At that point, the tick transmits the bacterium to the human or other host, rather than to another mouse or a deer, as it would in the natural cycle.

As time passed, more and more people were becoming infected with the bacterium on Nantucket, and the condition was gradually spreading to the mainland’s coast. Dr. Rich recalled that in the early 1990s, he saw deer ticks on Crane’s Beach in Ipswich.

How was this happening?

“The deer were spreading them,” he said. And they were hitching rides on birds. “Ticks themselves don’t travel more than three meters in their lifetimes,” he added.

There are now 13,000 to 14,000 cases of human Lyme disease infection reported annually nationwide. Eighty percent to 90 percent of the cases are along the East Coast, with heavy concentrations in New York’s Westchester County and the Connecticut and New Jersey coastal regions. Additionally, Wisconsin has a cluster.

“In 1990-91, you would never have seen these ticks in Grafton,” Dr. Rich said. “They were just along the coast. Later in the 1990s, they moved outside Route 128 and I-495. They’re now at Quabbin and in the Connecticut River Valley. Now, we have ticks on campus with a 40 to 50 percent infection rate.”

Dr. Rich should know. He spends a good deal of time in the early summer, during the nymph season for ticks, collecting the tiny, eight-legged parasites for his research. The best time is at dusk, he said, when temperatures cool. Sometimes, Dr. Rich dons a head lantern to light the way.

He has thousands of ticks in small vials in a refrigerator. He extracts their DNA and then freezes it.

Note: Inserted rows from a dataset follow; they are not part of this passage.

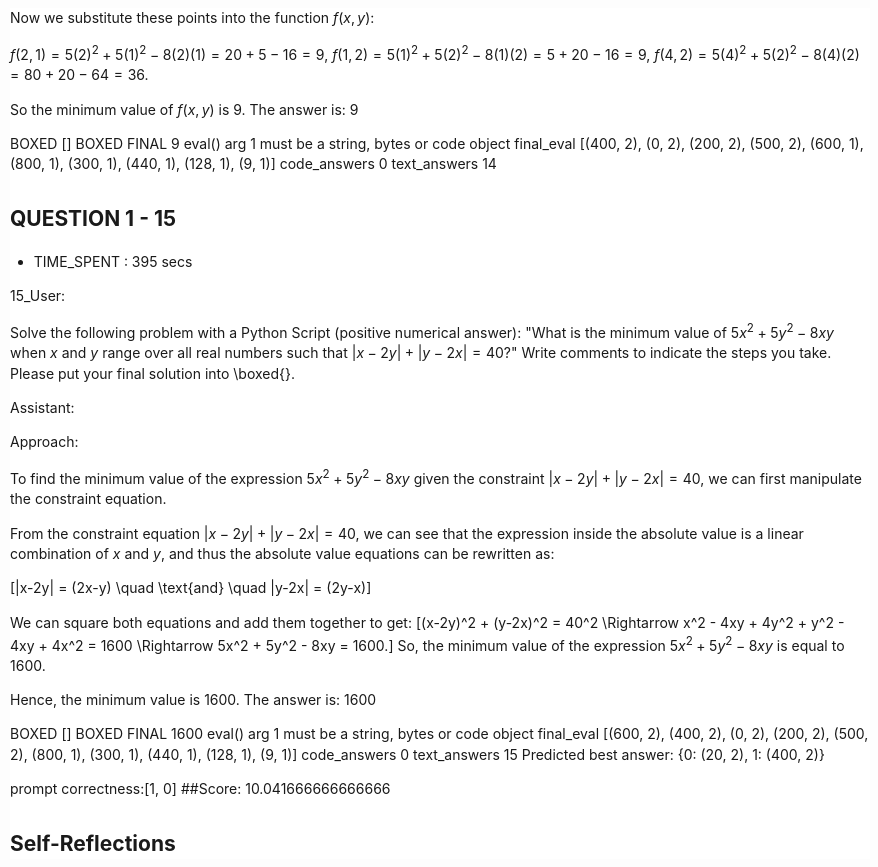 Now we substitute these points into the function $f(x, y)$:

$f(2, 1) = 5(2)^2 + 5(1)^2 - 8(2)(1) = 20 + 5 - 16 = 9$,
$f(1, 2) = 5(1)^2 + 5(2)^2 - 8(1)(2) = 5 + 20 - 16 = 9$,
$f(4, 2) = 5(4)^2 + 5(2)^2 - 8(4)(2) = 80 + 20 - 64 = 36$.

So the minimum value of $f(x, y)$ is 9. The answer is: $9$

BOXED []
BOXED FINAL 9
eval() arg 1 must be a string, bytes or code object final_eval
[(400, 2), (0, 2), (200, 2), (500, 2), (600, 1), (800, 1), (300, 1), (440, 1), (128, 1), (9, 1)]
code_answers 0 text_answers 14



## QUESTION 1 - 15 
- TIME_SPENT : 395 secs

15_User:

Solve the following problem with a Python Script (positive numerical answer):
"What is the minimum value of $5x^2+5y^2-8xy$ when $x$ and $y$ range over all real numbers such that $|x-2y| + |y-2x| = 40$?"
Write comments to indicate the steps you take. Please put your final solution into \boxed{}.

Assistant:

Approach:


To find the minimum value of the expression $5x^2+5y^2-8xy$ given the constraint $|x-2y| + |y-2x| = 40$, we can first manipulate the constraint equation.

From the constraint equation $|x-2y| + |y-2x| = 40$, we can see that the expression inside the absolute value is a linear combination of $x$ and $y$, and thus the absolute value equations can be rewritten as:

\[|x-2y| = (2x-y) \quad \text{and} \quad |y-2x| = (2y-x)\]

We can square both equations and add them together to get:
\[(x-2y)^2 + (y-2x)^2 = 40^2 \Rightarrow x^2 - 4xy + 4y^2 + y^2 - 4xy + 4x^2 = 1600 \Rightarrow 5x^2 + 5y^2 - 8xy = 1600.\]
So, the minimum value of the expression $5x^2+5y^2-8xy$ is equal to 1600.

Hence, the minimum value is 1600. The answer is: $1600$

BOXED []
BOXED FINAL 1600
eval() arg 1 must be a string, bytes or code object final_eval
[(600, 2), (400, 2), (0, 2), (200, 2), (500, 2), (800, 1), (300, 1), (440, 1), (128, 1), (9, 1)]
code_answers 0 text_answers 15
Predicted best answer: {0: (20, 2), 1: (400, 2)}

prompt correctness:[1, 0]
##Score: 10.041666666666666

## Self-Reflections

His research, he said, is “about understanding the disease better, the nuts and bolts of how transmission takes place in the wild.” With that information, he and his colleagues are developing a bait-infused oral vaccine to immunize the mice against infection by the ticks, thus ending the cycle.

Experiments in Connecticut over the last several years have not led to a significant reduction in the number of infected ticks, leading researchers to believe that the chipmunk also may be a host.

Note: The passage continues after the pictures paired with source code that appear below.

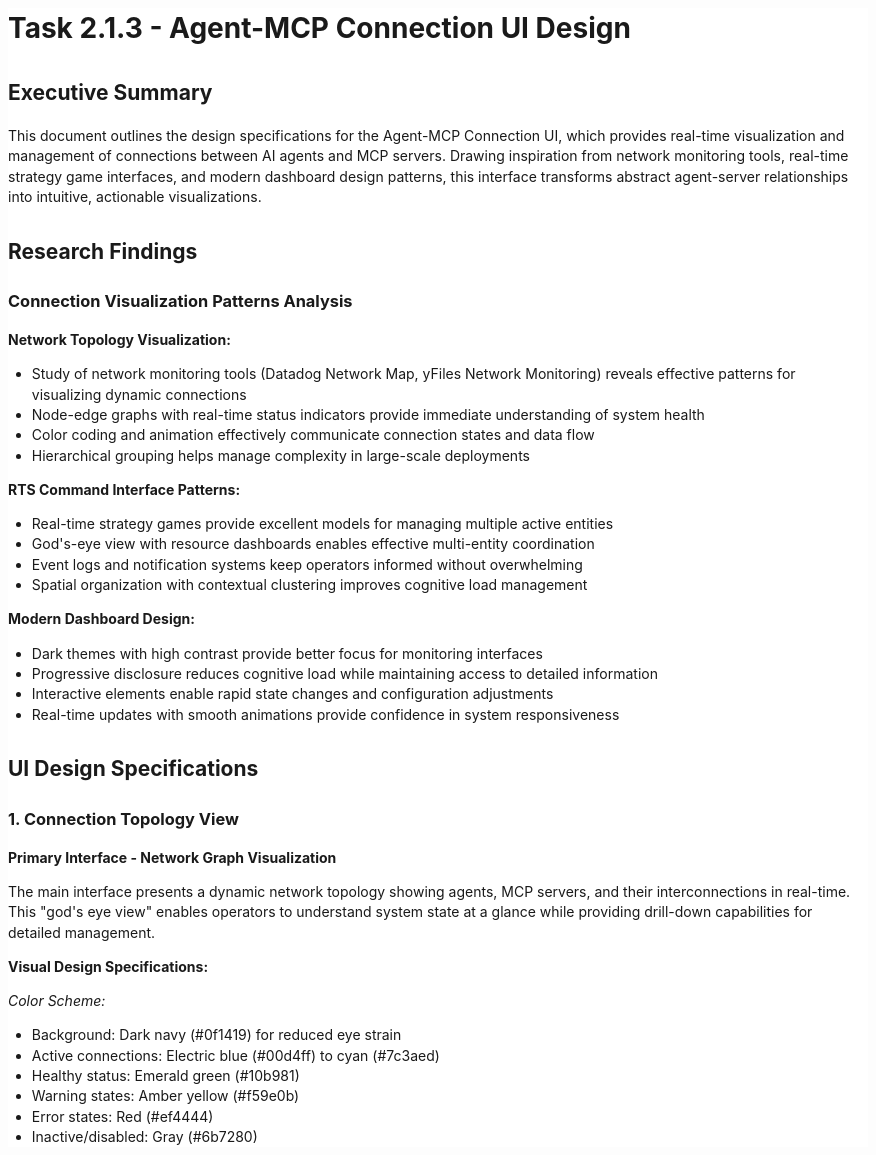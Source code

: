 # Task 2.1.3 - Agent-MCP Connection UI Design

## Executive Summary

This document outlines the design specifications for the Agent-MCP Connection UI, which provides real-time visualization and management of connections between AI agents and MCP servers. Drawing inspiration from network monitoring tools, real-time strategy game interfaces, and modern dashboard design patterns, this interface transforms abstract agent-server relationships into intuitive, actionable visualizations.

## Research Findings

### Connection Visualization Patterns Analysis

**Network Topology Visualization:**
- Study of network monitoring tools (Datadog Network Map, yFiles Network Monitoring) reveals effective patterns for visualizing dynamic connections
- Node-edge graphs with real-time status indicators provide immediate understanding of system health
- Color coding and animation effectively communicate connection states and data flow
- Hierarchical grouping helps manage complexity in large-scale deployments

**RTS Command Interface Patterns:**
- Real-time strategy games provide excellent models for managing multiple active entities
- God's-eye view with resource dashboards enables effective multi-entity coordination
- Event logs and notification systems keep operators informed without overwhelming
- Spatial organization with contextual clustering improves cognitive load management

**Modern Dashboard Design:**
- Dark themes with high contrast provide better focus for monitoring interfaces
- Progressive disclosure reduces cognitive load while maintaining access to detailed information
- Interactive elements enable rapid state changes and configuration adjustments
- Real-time updates with smooth animations provide confidence in system responsiveness

## UI Design Specifications

### 1. Connection Topology View

**Primary Interface - Network Graph Visualization**

The main interface presents a dynamic network topology showing agents, MCP servers, and their interconnections in real-time. This "god's eye view" enables operators to understand system state at a glance while providing drill-down capabilities for detailed management.

**Visual Design Specifications:**

*Color Scheme:*
- Background: Dark navy (#0f1419) for reduced eye strain
- Active connections: Electric blue (#00d4ff) to cyan (#7c3aed)
- Healthy status: Emerald green (#10b981)
- Warning states: Amber yellow (#f59e0b)
- Error states: Red (#ef4444)
- Inactive/disabled: Gray (#6b7280)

Additionally, the researchers are working on a vaccine that would prevent ticks from feeding on a host. Dr. Rich said one interesting lead is that for some unknown reason, ticks don’t like cats. Normally, the transmission of the bacterium occurs at the end of the feeding cycle, which takes about 48 hours.

With cats, “they jump off before they get the full blood meal,” Dr. Rich said. The goal is to develop a vaccine that would produce the same reaction in other hosts.

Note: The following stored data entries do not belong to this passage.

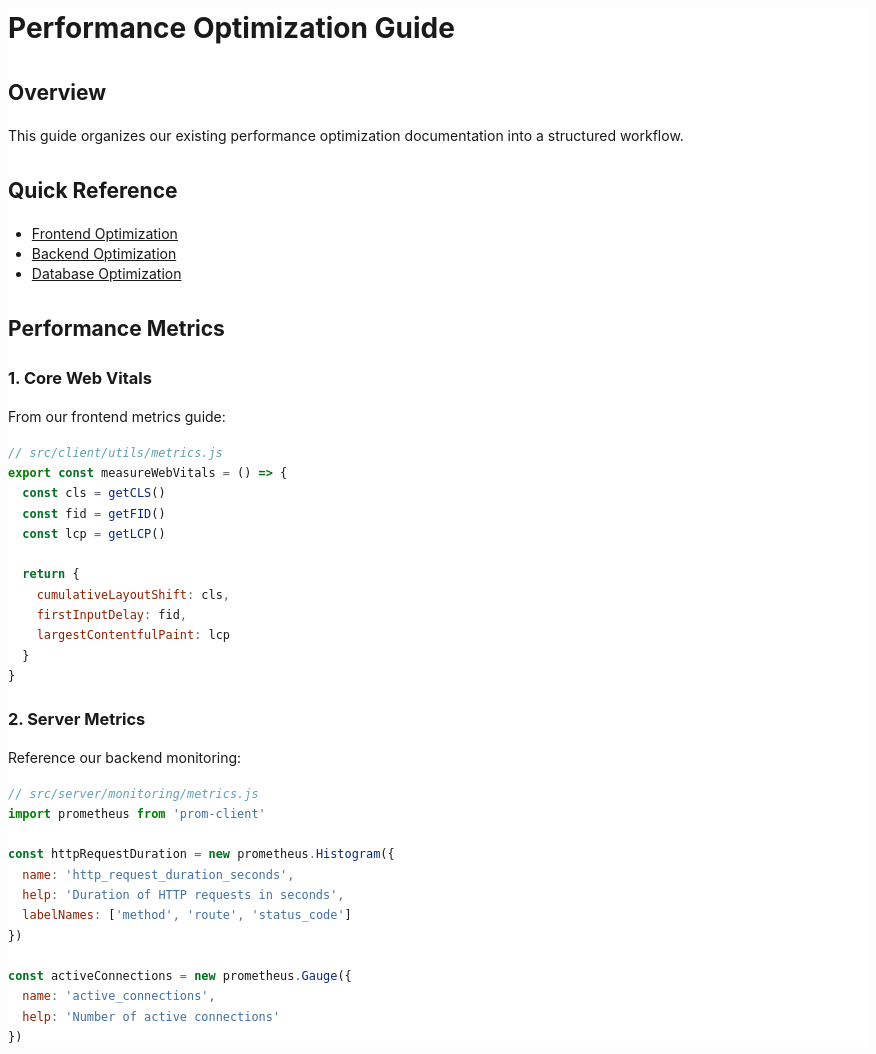 # Performance Optimization Guide

## Overview
This guide organizes our existing performance optimization documentation into a structured workflow.

## Quick Reference
- [Frontend Optimization](6b.%20frontend-optimization.md)
- [Backend Optimization](6c.%20backend-optimization.md)
- [Database Optimization](6d.%20database-optimization.md)

## Performance Metrics

### 1. Core Web Vitals
From our frontend metrics guide:
```javascript
// src/client/utils/metrics.js
export const measureWebVitals = () => {
  const cls = getCLS()
  const fid = getFID()
  const lcp = getLCP()
  
  return {
    cumulativeLayoutShift: cls,
    firstInputDelay: fid,
    largestContentfulPaint: lcp
  }
}
```

### 2. Server Metrics
Reference our backend monitoring:
```javascript
// src/server/monitoring/metrics.js
import prometheus from 'prom-client'

const httpRequestDuration = new prometheus.Histogram({
  name: 'http_request_duration_seconds',
  help: 'Duration of HTTP requests in seconds',
  labelNames: ['method', 'route', 'status_code']
})

const activeConnections = new prometheus.Gauge({
  name: 'active_connections',
  help: 'Number of active connections'
})
```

Dr. Rich’s research is aimed at controlling Lyme disease. But that condition can be treated successfully in most people if a course of antibiotics is started soon after the infection occurs. Perhaps more significantly, the research may lead to protection from other tick-borne diseases, such as babesia, which causes symptoms similar to malaria, and encephalitic viruses, which are often deadly.

Dr. Rich, who earned a doctorate in genetics from the University of California, left a post at the University of Rochester to come to Tufts Veterinary School in 1999. Tufts offered him an opportunity to develop his own program, he said. Along with his work on Lyme disease, he is researching malaria prevention.

“Science is a tough field, long hours and not great pay,” he observed. “I thought it would be nice to be doing this work and have some redeeming results come out of it.”